Me impresiona ver cómo los relatos sobre el amor parecen siempre vender más que los de amistad. Sin embargo, en los hechos, las historias donde se narran las pericias y edificaciones de amistades son las que persisten y no tienen vigencia. Podemos ver el texto de Bolaño “Los Detectives Salvajes”, como una oda a la amistad. Todo el libro es una odisea de búsqueda existencial de amigos tratando de encontrar el significado de lo que ya estaba sucediendo en sus vidas. En la amistad también hay pasajes complejos. Está el caso de Van Gogh y Gauguin. Al principio fue un idilio y al final un auténtico desastre de dos genios de la pintura. Menos conocido también es el caso del escritor Emile Zola y el pintor Paul Cezanne. Ambos fueron grandes amigos durante la mayor parte de sus vidas. Al final, Zola escribió una obra que hablaba de Cezanne. Se dice que el pintor maestro de los impresionistas quedó tan poco complacido que nunca más habló con Zola después de la publicación.

En lo nacional y más cerca está el caso de Gabriel Ramírez Aznar y Fernando García Ponce. En el libro de “Personajes Ilustres de Yucatán”, Ramírez Aznar abre el capítulo con el título de “Hermano pintor” ahí se hace un recuento íntimo, tierno y muy cercano al pintor que lleva el nombre del museo de arte contemporáneo de Yucatán. Después en Chisme Arte —el podcast producido por el MACAY en voz de Santiago Manzanero— Gabriel Ramírez define la amistad de ambos como “etílica”, porque siempre que se veían bebían por horas en el Sanborns enfrente del Ángel de la Independencia.

El recuento es tan rico que podríamos hacer un libro. Probablemente las más interesantes son las más pasionales, que terminaron hundiéndose como el Titanic, o que el misterio les dio una lectura de ser imposible saber qué realmente pasó. Para poner un ejemplo la amistad de Goya con la Duquesa de Alba. Y en las que acabaron mal la de Buñuel y Dalí. Amistad que terminó en sabor a hierro y un puñetazo (de Buñuel a Dalí) que devino en una no reconciliación perpetua. Es así. En asociaciones, no vale la pena ni hablar. La amistad triunfante o catastrófica es de la que vale la pena imaginar o reflexionar.
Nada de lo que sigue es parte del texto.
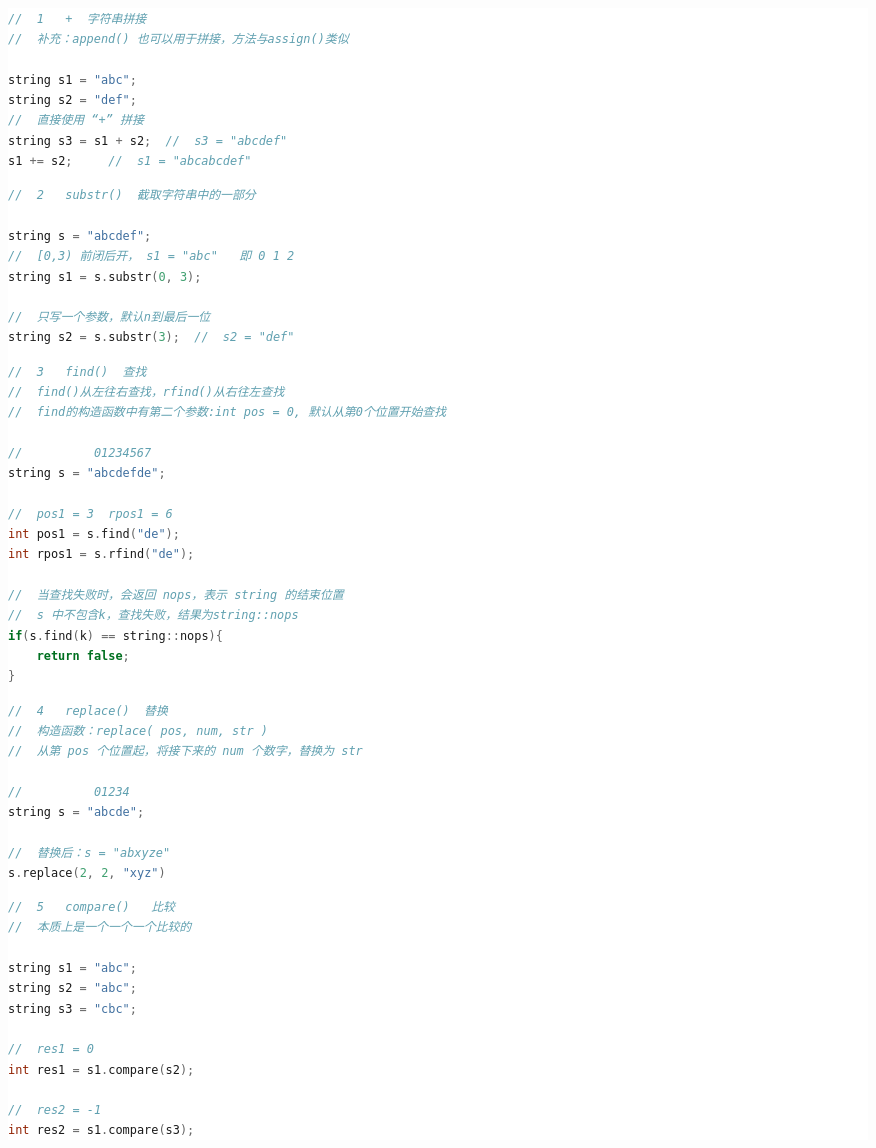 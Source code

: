 
```C++
//  1	+  字符串拼接
//  补充：append() 也可以用于拼接，方法与assign()类似

string s1 = "abc";
string s2 = "def";
//  直接使用 “+” 拼接
string s3 = s1 + s2;  //  s3 = "abcdef"
s1 += s2;     //  s1 = "abcabcdef"
```

```C++
//  2	substr()  截取字符串中的一部分

string s = "abcdef";
//  [0,3) 前闭后开， s1 = "abc"   即 0 1 2
string s1 = s.substr(0, 3);

//  只写一个参数，默认n到最后一位
string s2 = s.substr(3);  //  s2 = "def"
```

```C++
//  3	find()  查找
//  find()从左往右查找，rfind()从右往左查找
//  find的构造函数中有第二个参数:int pos = 0, 默认从第0个位置开始查找

//          01234567
string s = "abcdefde";

//  pos1 = 3  rpos1 = 6
int pos1 = s.find("de");
int rpos1 = s.rfind("de");

//  当查找失败时，会返回 nops，表示 string 的结束位置
//  s 中不包含k，查找失败，结果为string::nops
if(s.find(k) == string::nops){
    return false;
}
```

```C++
//  4	replace()  替换
//  构造函数：replace( pos, num, str )
//	从第 pos 个位置起，将接下来的 num 个数字，替换为 str

//          01234
string s = "abcde";

//  替换后：s = "abxyze"
s.replace(2, 2, "xyz")
```

```C++
//  5	compare()   比较
//  本质上是一个一个一个比较的

string s1 = "abc";
string s2 = "abc";
string s3 = "cbc";

//  res1 = 0
int res1 = s1.compare(s2);

//  res2 = -1
int res2 = s1.compare(s3);

```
También me parece muy interesante el caso de los artistas cuyos amigos no son artistas. Esto es de hecho algo que sucede muchísimo. Escritores, fotógrafos y poetas en propia voz me han dicho que sus mejores amigos son plomeros, carpinteros, dentistas o ingenieros. “¿Por qué habría de ser amigo de alguien que perpetuamente quiere competir conmigo?”, me han contestado más de uno. O simple y sencillamente fue y es así. Amistad y arte. ¡Qué complejidad!